So it looks like you could do short execution check in a TAP test, at
least.

Not adding a test for that was deliberate - any sane test takes a while, and I didn't want to spend that much time on it every time someone runs "make check-world" or equivalent. However, adding a test to run it with a trivial number of iterations seems reasonable, so I'll add that. I'll also add a meson target for the binary.

While reading the code, I've noticed a few things, as well:

+   /* max delicious line length is less than this */
+   char        buff[6001];

Delicious applies to the contents, nothing to do with this code even
if I'd like to think that these lines of code are edible and good.
Using a hardcoded limit for some JSON input sounds like a bad idea to
me even if this is a test module.  Comment that applies to both the
perf and the incremental tools.  You could use a #define'd buffer size
for readability rather than assuming this value in many places.

The comment is a remnant of when I hadn't yet added support for incomplete tokens, and so I had to parse the input line by line. I agree it can go, and we can use a manifest constant for the buffer size.


+++ b/src/test/modules/test_json_parser/test_json_parser_incremental.c 
+ * This progam tests incremental parsing of json. The input is fed into 
+ * full range of incement handling, especially in the lexer, is exercised. 
+++ b/src/test/modules/test_json_parser/test_json_parser_perf.c
+ *    Performancet est program for both flavors of the JSON parser 
+ * This progam tests either the standard (recursive descent) JSON parser 
+++ b/src/test/modules/test_json_parser/README 
+  reads in a file and pases it in very small chunks (60 bytes at a time) to 

Collection of typos across various files.

Will fix. (The older I get the more typos I seem to make and the harder it is to notice them. It's very annoying.)


+       appendStringInfoString(&json, "1+23 trailing junk"); 
What's the purpose here?  Perhaps the intention should be documented
in a comment?

The purpose is to ensure that if there is not a trailing '\0' on the json chunk the parser will still do the right thing. I'll add a comment to that effect.


At the end, having a way to generate JSON blobs randomly to test this
stuff would be more appealing than what you have currently, with
perhaps a few factors like:
- Array and simple object density.
- Max Level of nesting.
- Limitation to ASCII characters that can be escaped.
- Perhaps more things I cannot think about?

No, I disagree. Maybe we need those things as well, but we do need a static test where we can test the output against known results. I have no objection to changing the input and output files.

It's worth noting that t/002_inline.pl does generate some input and test e.g., the maximum nesting levels among other errors. Perhaps you missed that. If you think we need more tests there adding them would be extremely simple.
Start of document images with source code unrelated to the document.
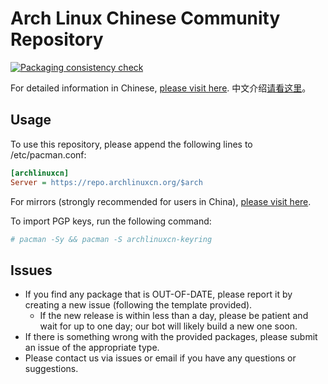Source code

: # Arch Linux Chinese Community Repository

[![Packaging consistency check](https://github.com/archlinuxcn/repo/actions/workflows/test.yml/badge.svg)](https://github.com/archlinuxcn/repo/actions/workflows/test.yml)

For detailed information in Chinese, [please visit here](https://www.archlinuxcn.org/archlinux-cn-repo-and-mirror/).
中文介绍[请看这里](https://www.archlinuxcn.org/archlinux-cn-repo-and-mirror/)。

## Usage

To use this repository, please append the following lines to /etc/pacman.conf:

```ini
[archlinuxcn]
Server = https://repo.archlinuxcn.org/$arch
```

For mirrors (strongly recommended for users in China), [please visit here](https://github.com/archlinuxcn/mirrorlist-repo).

To import PGP keys, run the following command:

```bash
# pacman -Sy && pacman -S archlinuxcn-keyring
```

## Issues

* If you find any package that is OUT-OF-DATE, please report it by creating a new issue (following the template provided).
  * If the new release is within less than a day, please be patient and wait for up to one day; our bot will likely build a new one soon.
* If there is something wrong with the provided packages, please submit an issue of the appropriate type.
* Please contact us via issues or email if you have any questions or suggestions.
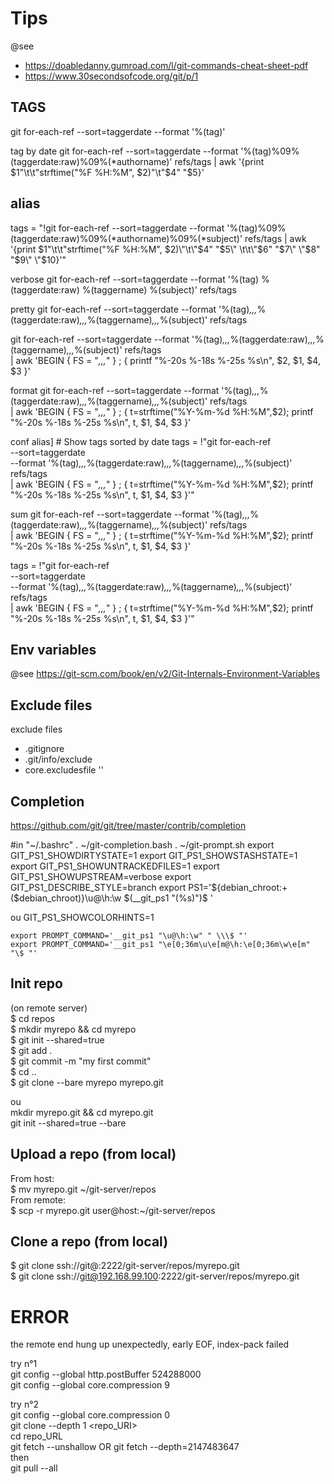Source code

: # Tips

@see
- https://doabledanny.gumroad.com/l/git-commands-cheat-sheet-pdf
- https://www.30secondsofcode.org/git/p/1

TAGS
---
git for-each-ref --sort=taggerdate --format '%(tag)'

tag by date
git for-each-ref --sort=taggerdate --format '%(tag)%09%(taggerdate:raw)%09%(*authorname)' refs/tags | awk '{print $1"\t\t"strftime("%F  %H:%M", $2)"\t"$4" "$5}'

alias
---
  tags = "!git for-each-ref --sort=taggerdate --format '%(tag)%09%(taggerdate:raw)%09%(*authorname)%09%(*subject)' refs/tags | awk '{print $1\"\t\t\"strftime(\"%F  %H:%M\", $2)\"\t\"$4\" \"$5\"  \t\t\"$6\" \"$7\" \"$8\" \"$9\" \"$10}'"

verbose
git for-each-ref --sort=taggerdate --format '%(tag) %(taggerdate:raw) %(taggername) %(subject)' refs/tags

pretty
git for-each-ref --sort=taggerdate --format '%(tag)_,,,_%(taggerdate:raw)_,,,_%(taggername)_,,,_%(subject)' refs/tags

git for-each-ref --sort=taggerdate --format '%(tag)_,,,_%(taggerdate:raw)_,,,_%(taggername)_,,,_%(subject)' refs/tags \
  | awk 'BEGIN { FS = "_,,,_"  } ; { printf "%-20s %-18s %-25s %s\n", $2, $1, $4, $3  }'

format
git for-each-ref --sort=taggerdate --format '%(tag)_,,,_%(taggerdate:raw)_,,,_%(taggername)_,,,_%(subject)' refs/tags \
  | awk 'BEGIN { FS = "_,,,_"  } ; { t=strftime("%Y-%m-%d  %H:%M",$2); printf "%-20s %-18s %-25s %s\n", t, $1, $4, $3  }'

conf
alias]
    # Show tags sorted by date
    tags = !"git for-each-ref \
        --sort=taggerdate \
        --format '%(tag)_,,,_%(taggerdate:raw)_,,,_%(taggername)_,,,_%(subject)' refs/tags \
        | awk 'BEGIN { FS = \"_,,,_\"  } ; { t=strftime(\"%Y-%m-%d  %H:%M\",$2); printf \"%-20s %-18s %-25s %s\\n\", t, $1, $4, $3  }'"

sum
git for-each-ref --sort=taggerdate --format '%(tag)_,,,_%(taggerdate:raw)_,,,_%(taggername)_,,,_%(subject)' refs/tags \
  | awk 'BEGIN { FS = "_,,,_"  } ; { t=strftime("%Y-%m-%d  %H:%M",$2); printf "%-20s %-18s %-25s %s\n", t, $1, $4, $3  }'

tags = !"git for-each-ref \
    --sort=taggerdate \
    --format '%(tag)_,,,_%(taggerdate:raw)_,,,_%(taggername)_,,,_%(subject)' refs/tags \
    | awk 'BEGIN { FS = \"_,,,_\"  } ; { t=strftime(\"%Y-%m-%d  %H:%M\",$2); printf \"%-20s %-18s %-25s %s\\n\", t, $1, $4, $3  }'"

Env variables
---
@see https://git-scm.com/book/en/v2/Git-Internals-Environment-Variables  

Exclude files
---
exclude files  
- .gitignore
- .git/info/exclude
- core.excludesfile '<file>'
  
Completion
---
https://github.com/git/git/tree/master/contrib/completion

#in "~/.bashrc"
. ~/git-completion.bash
. ~/git-prompt.sh
export GIT_PS1_SHOWDIRTYSTATE=1
export GIT_PS1_SHOWSTASHSTATE=1
export GIT_PS1_SHOWUNTRACKEDFILES=1
export GIT_PS1_SHOWUPSTREAM=verbose
export GIT_PS1_DESCRIBE_STYLE=branch
export PS1='${debian_chroot:+($debian_chroot)}\u@\h:\w $(__git_ps1 "(%s)")\$ '

ou
GIT_PS1_SHOWCOLORHINTS=1
```
export PROMPT_COMMAND='__git_ps1 "\u@\h:\w" " \\\$ "'
export PROMPT_COMMAND='__git_ps1 "\e[0;36m\u\e[m@\h:\e[0;36m\w\e[m" "\$ "'
```

Init repo
---
(on remote server)  
$ cd repos  
$ mkdir myrepo && cd myrepo  
$ git init --shared=true  
$ git add .  
$ git commit -m "my first commit"  
$ cd ..  
$ git clone --bare myrepo myrepo.git

ou  
mkdir myrepo.git && cd myrepo.git  
git init --shared=true --bare  

Upload a repo (from local)
---
From host:  
$ mv myrepo.git ~/git-server/repos  
From remote:  
$ scp -r myrepo.git user@host:~/git-server/repos  

Clone a repo (from local)  
---
$ git clone ssh://git@<ip-docker-server>:2222/git-server/repos/myrepo.git  
$ git clone ssh://git@192.168.99.100:2222/git-server/repos/myrepo.git  

# ERROR
the remote end hung up unexpectedly, early EOF, index-pack failed

  try n°1  
git config --global http.postBuffer 524288000  
git config --global core.compression 9  

  try n°2  
git config --global core.compression 0  
git clone --depth 1 <repo_URI>  
  cd repo_URL  
git fetch --unshallow  OR git fetch --depth=2147483647  
  then  
git pull --all
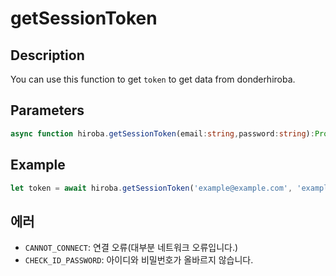# getSessionToken

## Description
You can use this function to get `token` to get data from donderhiroba. 

## Parameters 
```ts
async function hiroba.getSessionToken(email:string,password:string):Promise<string>
```
## Example
```ts
let token = await hiroba.getSessionToken('example@example.com', 'example');
```
## 에러
- `CANNOT_CONNECT`: 연결 오류(대부분 네트워크 오류입니다.)
- `CHECK_ID_PASSWORD`: 아이디와 비밀번호가 올바르지 않습니다.
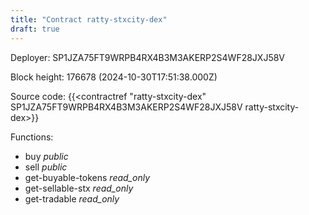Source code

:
 ```yaml
---
title: "Contract ratty-stxcity-dex"
draft: true
---
```

Deployer: SP1JZA75FT9WRPB4RX4B3M3AKERP2S4WF28JXJ58V


 



Block height: 176678 (2024-10-30T17:51:38.000Z)

Source code: {{<contractref "ratty-stxcity-dex" SP1JZA75FT9WRPB4RX4B3M3AKERP2S4WF28JXJ58V ratty-stxcity-dex>}}

Functions:

* buy _public_
* sell _public_
* get-buyable-tokens _read_only_
* get-sellable-stx _read_only_
* get-tradable _read_only_
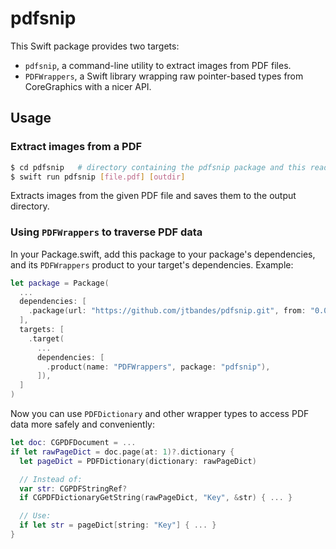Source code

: # pdfsnip

This Swift package provides two targets:

- `pdfsnip`, a command-line utility to extract images from PDF files.
- `PDFWrappers`, a Swift library wrapping raw pointer-based types from CoreGraphics with a nicer API.

## Usage

### Extract images from a PDF

```sh
$ cd pdfsnip   # directory containing the pdfsnip package and this readme :)
$ swift run pdfsnip [file.pdf] [outdir]
```

Extracts images from the given PDF file and saves them to the output directory.

### Using `PDFWrappers` to traverse PDF data

In your Package.swift, add this package to your package's dependencies, and its `PDFWrappers` product to your target's dependencies. Example:
```swift
let package = Package(
  ...
  dependencies: [
    .package(url: "https://github.com/jtbandes/pdfsnip.git", from: "0.0.1")
  ],
  targets: [
    .target(
      ...
      dependencies: [
        .product(name: "PDFWrappers", package: "pdfsnip"),
      ]),
  ]
)
```

Now you can use `PDFDictionary` and other wrapper types to access PDF data more safely and conveniently:
```swift
let doc: CGPDFDocument = ...
if let rawPageDict = doc.page(at: 1)?.dictionary {
  let pageDict = PDFDictionary(dictionary: rawPageDict)

  // Instead of:
  var str: CGPDFStringRef?
  if CGPDFDictionaryGetString(rawPageDict, "Key", &str) { ... }

  // Use:
  if let str = pageDict[string: "Key"] { ... }
}
```
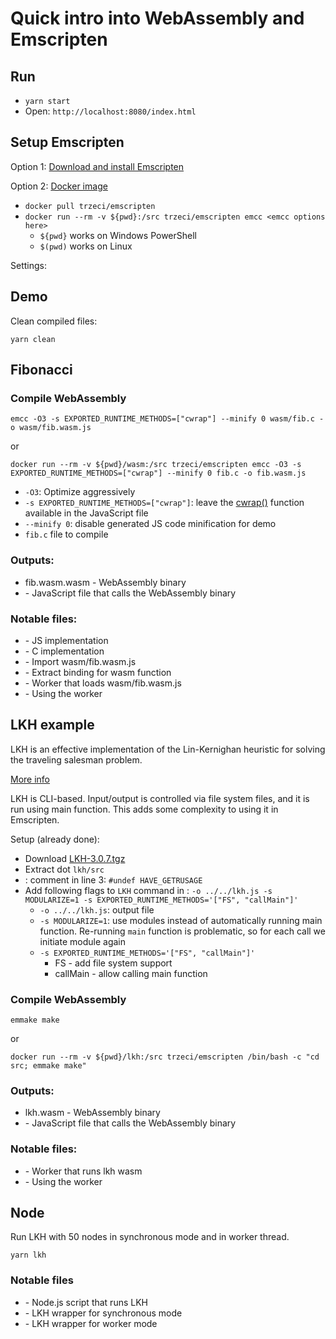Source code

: # Quick intro into WebAssembly and Emscripten

## Run

* `yarn start`
* Open: `http://localhost:8080/index.html`

## Setup Emscripten

Option 1: [Download and install Emscripten](https://emscripten.org/docs/getting_started/downloads.html)

Option 2: [Docker image](https://hub.docker.com/r/trzeci/emscripten/)

* `docker pull trzeci/emscripten`
* `docker run --rm -v ${pwd}:/src trzeci/emscripten emcc <emcc options here>`
    * `${pwd}` works on Windows PowerShell
    * `$(pwd)` works on Linux

Settings: [](https://github.com/emscripten-core/emscripten/blob/main/src/settings.js)

## Demo

Clean compiled files:

```shell
yarn clean
```

## Fibonacci

### Compile WebAssembly

```shell
emcc -O3 -s EXPORTED_RUNTIME_METHODS=["cwrap"] --minify 0 wasm/fib.c -o wasm/fib.wasm.js
```

or

```shell
docker run --rm -v ${pwd}/wasm:/src trzeci/emscripten emcc -O3 -s EXPORTED_RUNTIME_METHODS=["cwrap"] --minify 0 fib.c -o fib.wasm.js
```

* `-O3`: Optimize aggressively
* `-s EXPORTED_RUNTIME_METHODS=["cwrap"]`: leave the [cwrap()](https://emscripten.org/docs/porting/connecting_cpp_and_javascript/Interacting-with-code.html#interacting-with-code-ccall-cwrap) function available in the JavaScript file
* `--minify 0`: disable generated JS code minification for demo
* `fib.c` file to compile

### Outputs:

* fib.wasm.wasm - WebAssembly binary
* [](wasm/fib.wasm.js) - JavaScript file that calls the WebAssembly binary

### Notable files:

* [](js/fib.js) - JS implementation
* [](wasm/fib.c) - C implementation
* [](index.html) - Import wasm/fib.wasm.js
* [](js/fibWasm.js) - Extract binding for wasm function
* [](wasm/worker.js) - Worker that loads wasm/fib.wasm.js
* [](js/fibWasmWorker.js) - Using the worker

## LKH example

LKH is an effective implementation of the Lin-Kernighan heuristic for solving the traveling salesman problem.

[More info](http://webhotel4.ruc.dk/~keld/research/LKH-3/)

LKH is CLI-based. Input/output is controlled via file system files, and it is run using main function. This adds some complexity to using it in Emscripten.

Setup (already done):

* Download [LKH-3.0.7.tgz](http://webhotel4.ruc.dk/~keld/research/LKH-3/LKH-3.0.7.tgz)
* Extract dot `lkh/src`
* [](lkh/src/SRC/GetTime.c): comment in line 3: `#undef HAVE_GETRUSAGE`
* Add following flags to `LKH` command in [](lkh/src/SRC/Makefile):
  `-o ../../lkh.js -s MODULARIZE=1 -s EXPORTED_RUNTIME_METHODS='["FS", "callMain"]'`
  * `-o ../../lkh.js`: output file
  * `-s MODULARIZE=1`: use modules instead of automatically running main function. Re-running `main` function is problematic, so for each call we initiate module again
  * `-s EXPORTED_RUNTIME_METHODS='["FS", "callMain"]'`
    * FS - add file system support
    * callMain - allow calling main function

### Compile WebAssembly

```shell
emmake make
```

or

```shell
docker run --rm -v ${pwd}/lkh:/src trzeci/emscripten /bin/bash -c "cd src; emmake make"
```

### Outputs:

* lkh.wasm - WebAssembly binary
* [](lkh/lkh.js) - JavaScript file that calls the WebAssembly binary

### Notable files:

* [](lkh/worker.js) - Worker that runs lkh wasm
* [](js/lkh.js) - Using the worker

## Node

Run LKH with 50 nodes in synchronous mode and in worker thread.

```shell
yarn lkh
```

### Notable files

* [](node/index.js) - Node.js script that runs LKH
* [](node/lkh.js) - LKH wrapper for synchronous mode
* [](node/lkh-node-worker.js) - LKH wrapper for worker mode

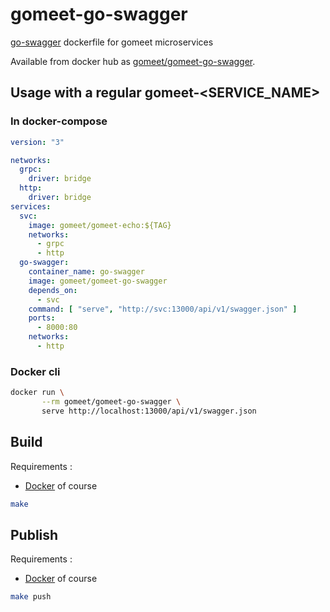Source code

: # gomeet-go-swagger

[go-swagger](https://github.com/go-swagger/go-swagger) dockerfile for gomeet microservices

Available from docker hub as [gomeet/gomeet-go-swagger](https://hub.docker.com/r/gomeet/gomeet-go-swagger/).

## Usage with a regular gomeet-<SERVICE_NAME>

### In docker-compose

```yaml
version: "3"

networks:
  grpc:
    driver: bridge
  http:
    driver: bridge
services:
  svc:
    image: gomeet/gomeet-echo:${TAG}
    networks:
      - grpc
      - http
  go-swagger:
    container_name: go-swagger
    image: gomeet/gomeet-go-swagger
    depends_on:
      - svc
    command: [ "serve", "http://svc:13000/api/v1/swagger.json" ]
    ports:
      - 8000:80
    networks:
      - http
```

### Docker cli

```bash
docker run \
       --rm gomeet/gomeet-go-swagger \
       serve http://localhost:13000/api/v1/swagger.json
```

## Build

Requirements :

  * [Docker](https://docs.docker.com/engine/installation/) of course

```bash
make
```

## Publish

Requirements :

  * [Docker](https://docs.docker.com/engine/installation/) of course

```bash
make push
```
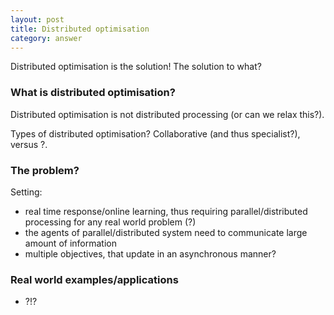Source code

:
 ```yaml
---
layout: post
title: Distributed optimisation
category: answer
---
```


Distributed optimisation is the solution! The solution to what?

### What is distributed optimisation?

Distributed optimisation is not distributed processing (or can we relax this?).

Types of distributed optimisation? Collaborative (and thus specialist?), versus ?. 

### The problem?

Setting: 

* real time response/online learning, thus requiring parallel/distributed processing for any real world problem (?)
* the agents of parallel/distributed system need to communicate large amount of information
* multiple objectives, that update in an asynchronous manner?

### Real world examples/applications

* ?!?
So the current state of things is kind of disappointing, and the size
of the data set added to the tree is not that portable either if you
want to test various scenarios depending on the data set.  It seems to
me that this has been committed too hastily and that this is not ready
for integration, even if that's just a test module.  Tom also has
shared some concerns upthread, as far as I can see.

I have posted a patch already that addresses the issue Tom raised.

cheers

andrew

--
Andrew Dunstan
EDB: https://www.enterprisedb.com

Re: WIP Incremental JSON Parser

From

Jacob Champion

Date:

09 April 2024, 13:45:11

On Tue, Apr 9, 2024 at 4:54 AM Andrew Dunstan <andrew@dunslane.net> wrote:
> On 2024-04-09 Tu 01:23, Michael Paquier wrote:
> There is no direct check on test_json_parser_perf.c, either, only a
> custom rule in the Makefile without specifying something for meson.
> So it looks like you could do short execution check in a TAP test, at
> least.
>
> Not adding a test for that was deliberate - any sane test takes a while, and I didn't want to spend that much time on
itevery time someone runs "make check-world" or equivalent. However, adding a test to run it with a trivial number of
iterationsseems reasonable, so I'll add that. I'll also add a meson target for the binary. 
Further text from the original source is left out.